« La raison du plus fort est toujours la meilleure »
Publié le 05/12/2010
Extrait du document
Introduction
« La raison du plus fort est toujours la meilleure «
La Fontaine choisit de mettre en relief cette affirmation proverbiale en la plaçant au début de son apologue Le Loup et l’Agneau. Cette fable, « objet parfait « selon André Gide, met en scène un dialogue entre le « fort «, le loup, et le « faible «, l’agneau. L’issue de leur rencontre ne fait pas de doute : l’agneau est dévoré par le loup après avoir inutilement avancé des arguments logiques.
La raison renvoie au mode de penser de l'homme et définit ainsi la faculté de raisonner, de combiner des concepts et des jugements. L'idée de raison appelle aussi celle de cause, d'explication, mais aussi d'argument destiné à légitimer un jugement ou un acte, pour se donner raison, c'est-à-dire se donner l'avantage moral sur son adversaire. Seul un être doué de raison, peut avancer des raisons pour se justifier.
Quant au terme « fort «, il insiste sur la notion de puissance, de force, d’assurance et de manifestation d’autorité, d’ascendant sur autrui, de rigueur et de violence.

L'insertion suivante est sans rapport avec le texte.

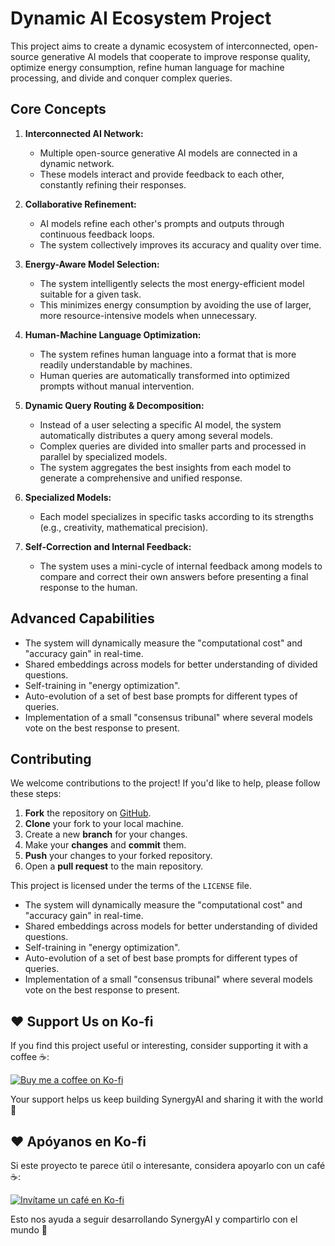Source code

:# Dynamic AI Ecosystem Project

This project aims to create a dynamic ecosystem of interconnected, open-source generative AI models that cooperate to improve response quality, optimize energy consumption, refine human language for machine processing, and divide and conquer complex queries.

## Core Concepts

1.  **Interconnected AI Network:**
    *   Multiple open-source generative AI models are connected in a dynamic network.
    *   These models interact and provide feedback to each other, constantly refining their responses.

2.  **Collaborative Refinement:**
    *   AI models refine each other's prompts and outputs through continuous feedback loops.
    *   The system collectively improves its accuracy and quality over time.

3.  **Energy-Aware Model Selection:**
    *   The system intelligently selects the most energy-efficient model suitable for a given task.
    *   This minimizes energy consumption by avoiding the use of larger, more resource-intensive models when unnecessary.

4.  **Human-Machine Language Optimization:**
    *   The system refines human language into a format that is more readily understandable by machines.
    *   Human queries are automatically transformed into optimized prompts without manual intervention.

5.  **Dynamic Query Routing & Decomposition:**
    *   Instead of a user selecting a specific AI model, the system automatically distributes a query among several models.
    *   Complex queries are divided into smaller parts and processed in parallel by specialized models.
    *   The system aggregates the best insights from each model to generate a comprehensive and unified response.

6. **Specialized Models:**
    * Each model specializes in specific tasks according to its strengths (e.g., creativity, mathematical precision).

7. **Self-Correction and Internal Feedback:**
    *   The system uses a mini-cycle of internal feedback among models to compare and correct their own answers before presenting a final response to the human.

## Advanced Capabilities

*   The system will dynamically measure the "computational cost" and "accuracy gain" in real-time.
*   Shared embeddings across models for better understanding of divided questions.
*   Self-training in "energy optimization".
*   Auto-evolution of a set of best base prompts for different types of queries.
*   Implementation of a small "consensus tribunal" where several models vote on the best response to present.

## Contributing

We welcome contributions to the project! If you'd like to help, please follow these steps:

1.  **Fork** the repository on [GitHub](https://github.com/your-username/your-repository).
2.  **Clone** your fork to your local machine.
3.  Create a new **branch** for your changes.
4.  Make your **changes** and **commit** them.
5.  **Push** your changes to your forked repository.
6.  Open a **pull request** to the main repository.

This project is licensed under the terms of the `LICENSE` file.

* The system will dynamically measure the "computational cost" and "accuracy gain" in real-time.
* Shared embeddings across models for better understanding of divided questions.
* Self-training in "energy optimization".
* Auto-evolution of a set of best base prompts for different types of queries.
* Implementation of a small "consensus tribunal" where several models vote on the best response to present.

## ❤️ Support Us on Ko-fi

If you find this project useful or interesting, consider supporting it with a coffee ☕:

[![Buy me a coffee on Ko-fi](https://ko-fi.com/img/githubbutton_sm.svg)](https://ko-fi.com/novaipal)

Your support helps us keep building SynergyAI and sharing it with the world 🚀


## ❤️ Apóyanos en Ko-fi

Si este proyecto te parece útil o interesante, considera apoyarlo con un café ☕:

[![Invítame un café en Ko-fi](https://ko-fi.com/img/githubbutton_sm.svg)](https://ko-fi.com/novaipal)

Esto nos ayuda a seguir desarrollando SynergyAI y compartirlo con el mundo 🚀



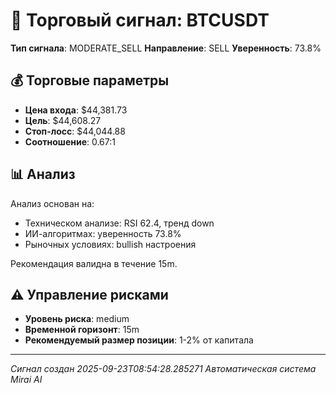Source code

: 
# 🎯 Торговый сигнал: BTCUSDT

**Тип сигнала**: MODERATE_SELL
**Направление**: SELL
**Уверенность**: 73.8%

## 💰 Торговые параметры
- **Цена входа**: $44,381.73
- **Цель**: $44,608.27
- **Стоп-лосс**: $44,044.88
- **Соотношение**: 0.67:1

## 📊 Анализ

Анализ основан на:
- Техническом анализе: RSI 62.4, тренд down
- ИИ-алгоритмах: уверенность 73.8%
- Рыночных условиях: bullish настроения

Рекомендация валидна в течение 15m.
        

## ⚠️ Управление рисками
- **Уровень риска**: medium
- **Временной горизонт**: 15m
- **Рекомендуемый размер позиции**: 1-2% от капитала

---
*Сигнал создан 2025-09-23T08:54:28.285271*
*Автоматическая система Mirai AI*
        
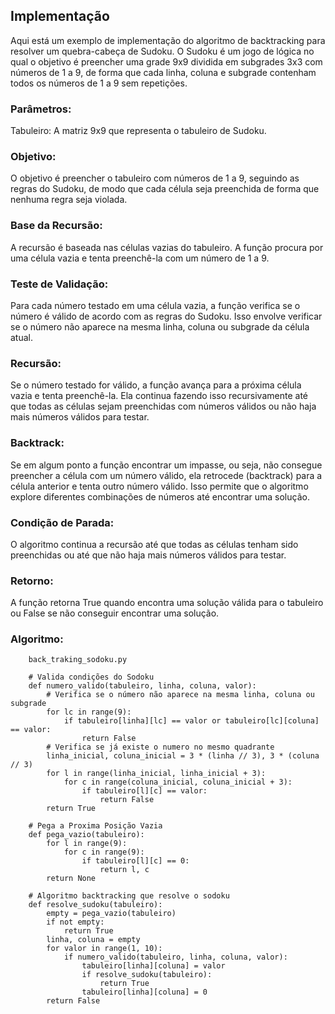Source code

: ## Implementação
Aqui está um exemplo de implementação do algoritmo de backtracking para resolver um quebra-cabeça de Sudoku. O Sudoku é um jogo de lógica no qual o objetivo é preencher uma grade 9x9 dividida em subgrades 3x3 com números de 1 a 9, de forma que cada linha, coluna e subgrade contenham todos os números de 1 a 9 sem repetições.

### Parâmetros:
Tabuleiro: A matriz 9x9 que representa o tabuleiro de Sudoku.

### Objetivo:
O objetivo é preencher o tabuleiro com números de 1 a 9, seguindo as regras do Sudoku, de modo que cada célula seja preenchida de forma que nenhuma regra seja violada.

### Base da Recursão:
A recursão é baseada nas células vazias do tabuleiro. A função procura por uma célula vazia e tenta preenchê-la com um número de 1 a 9.

### Teste de Validação:
Para cada número testado em uma célula vazia, a função verifica se o número é válido de acordo com as regras do Sudoku. Isso envolve verificar se o número não aparece na mesma linha, coluna ou subgrade da célula atual.

### Recursão:
Se o número testado for válido, a função avança para a próxima célula vazia e tenta preenchê-la. Ela continua fazendo isso recursivamente até que todas as células sejam preenchidas com números válidos ou não haja mais números válidos para testar.

### Backtrack:
Se em algum ponto a função encontrar um impasse, ou seja, não consegue preencher a célula com um número válido, ela retrocede (backtrack) para a célula anterior e tenta outro número válido. Isso permite que o algoritmo explore diferentes combinações de números até encontrar uma solução.

### Condição de Parada:
O algoritmo continua a recursão até que todas as células tenham sido preenchidas ou até que não haja mais números válidos para testar.

### Retorno:
A função retorna True quando encontra uma solução válida para o tabuleiro ou False se não conseguir encontrar uma solução.

### Algoritmo:
        back_traking_sodoku.py

        # Valida condições do Sodoku
        def numero_valido(tabuleiro, linha, coluna, valor):    
            # Verifica se o número não aparece na mesma linha, coluna ou subgrade
            for lc in range(9):
                if tabuleiro[linha][lc] == valor or tabuleiro[lc][coluna] == valor:
                    return False
            # Verifica se já existe o numero no mesmo quadrante    
            linha_inicial, coluna_inicial = 3 * (linha // 3), 3 * (coluna // 3)
            for l in range(linha_inicial, linha_inicial + 3):
                for c in range(coluna_inicial, coluna_inicial + 3):
                    if tabuleiro[l][c] == valor:
                        return False
            return True

        # Pega a Proxima Posição Vazia
        def pega_vazio(tabuleiro):
            for l in range(9):
                for c in range(9):
                    if tabuleiro[l][c] == 0:
                        return l, c
            return None       

        # Algoritmo backtracking que resolve o sodoku
        def resolve_sudoku(tabuleiro):
            empty = pega_vazio(tabuleiro)
            if not empty:
                return True
            linha, coluna = empty
            for valor in range(1, 10):
                if numero_valido(tabuleiro, linha, coluna, valor):
                    tabuleiro[linha][coluna] = valor
                    if resolve_sudoku(tabuleiro):
                        return True
                    tabuleiro[linha][coluna] = 0
            return False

La meilleure raison (soulignée par le superlatif dans la proposition) est donc celle qui va l'emporter sur les autres, mais non pas forcément par son caractère moral et qui n’admet pas d’exceptions.
Dire que la raison du plus fort est toujours la meilleure (sans exception), c'est dire que le plus fort a raison de (c'est-à-dire domine) son adversaire quelles que soient ses raisons. Mais cela lui donne-t-il raison pour autant ? La meilleure raison l’est-elle par rapport au simplement utile dans l'instant ou au vraiment utile, à ce qui importe ?
1. Il nous faut par conséquent commencer par redéfinir les critères de « la raison «, afin de saisir toutes ses implications.
2. A la lumière de ces définitions, nous pourrons affirmer que ces raisons, pour toutes bonnes qu’elles sont, ont besoin de la force pour s’imposer et pour assurer leur efficacité.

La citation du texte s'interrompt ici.